Fresh off my plane, I found a SIM card vending machine and purchased a Vodafone SIM. My first mistake of the day.
Popping it in, I was hencefourthly dropped onto a delicious HSPA+ network. All was good. Referencing the internal card included with the plan, my jaw dropped as I saw the rates (including 1£ for each 25MB of data used). Their “extensive web plan” includes 250MB for 5£ available for 30 days. They describe the amount of data that is based on quantity of “emails and BBC news articles.” Yes Vodafone, people only use their phones to download pure ASCII text.
Calling their help number, I got a lovely message asking if I wanted to opt into their text and web “freebee” program. I pressed 1 to accept, after which a British female read me an announcement about what the program offered, then said “sorry this service is not available right now.”
Confused, I checked my balance to discover than in barely 3 hours in the country I had lost about 3£ of my 10£ of credit. I quickly bought the web package, and became scared when I realized my texts and calls may stop working soon. Purchasing an upgrade code (because it twice rejected my US credit card), I was once again asked to enroll in the FreeBee program, which I did. It then, once again, told me that the “service was unavailable.”
Obviously their “terms and conditions” require that you activate BEFORE adding a code. I then added the code, because I had “activated” the FreeBee twice. Naturally no free credit was given.
Say you wanted to contact support? Lots of shiny but useless video tutorials are provided online. Want to contact them? You’ll have to do a find to locate the light grey text buried at the bottom of the page, sift through more pages trying to redirect you to useless videos, and then be told that “all representatives are busy.”
I did eventually get through to their support, who credited me with my free data and texts. So I don’t hate you quite as much.

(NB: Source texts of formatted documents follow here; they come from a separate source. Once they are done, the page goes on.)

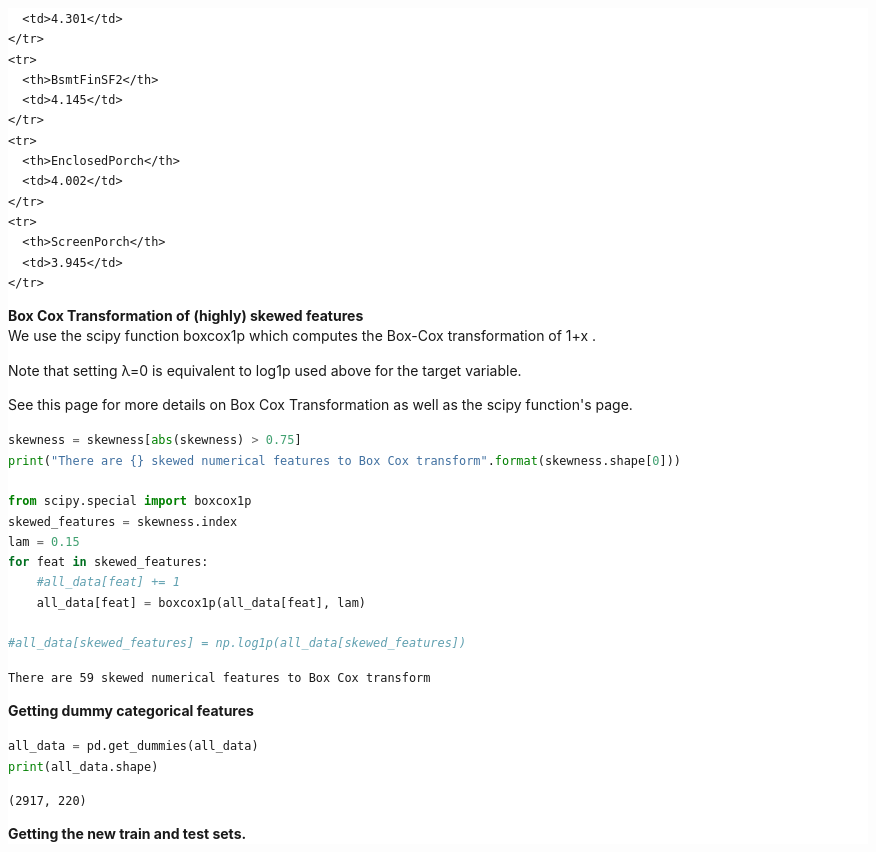       <td>4.301</td>
    </tr>
    <tr>
      <th>BsmtFinSF2</th>
      <td>4.145</td>
    </tr>
    <tr>
      <th>EnclosedPorch</th>
      <td>4.002</td>
    </tr>
    <tr>
      <th>ScreenPorch</th>
      <td>3.945</td>
    </tr>
  </tbody>
</table>
</div>



**Box Cox Transformation of (highly) skewed features**<br/>
We use the scipy function boxcox1p which computes the Box-Cox transformation of  1+x . <br/>

Note that setting  λ=0  is equivalent to log1p used above for the target variable. <br/>

See this page for more details on Box Cox Transformation as well as the scipy function's page. <br/>


```python
skewness = skewness[abs(skewness) > 0.75]
print("There are {} skewed numerical features to Box Cox transform".format(skewness.shape[0]))

from scipy.special import boxcox1p
skewed_features = skewness.index
lam = 0.15
for feat in skewed_features:
    #all_data[feat] += 1
    all_data[feat] = boxcox1p(all_data[feat], lam)
    
#all_data[skewed_features] = np.log1p(all_data[skewed_features])
```

    There are 59 skewed numerical features to Box Cox transform
    

**Getting dummy categorical features**


```python
all_data = pd.get_dummies(all_data)
print(all_data.shape)
```

    (2917, 220)
    

**Getting the new train and test sets.**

http://three.co.uk, on the other hand, provides unlimited data plus a mountain of texts and minutes for 15£/month. Compare that to the US. Admittedly, enough people have discovered this to sufficiently bog down their network to 3G speeds during peak hours, but honestly if it’s free and that cheap? I got quite good speeds even with the SIM card in my Verizon iPhone 5 (which is primarily a CDMA phone, but includes a unlocked GSM modem for reasons unknown).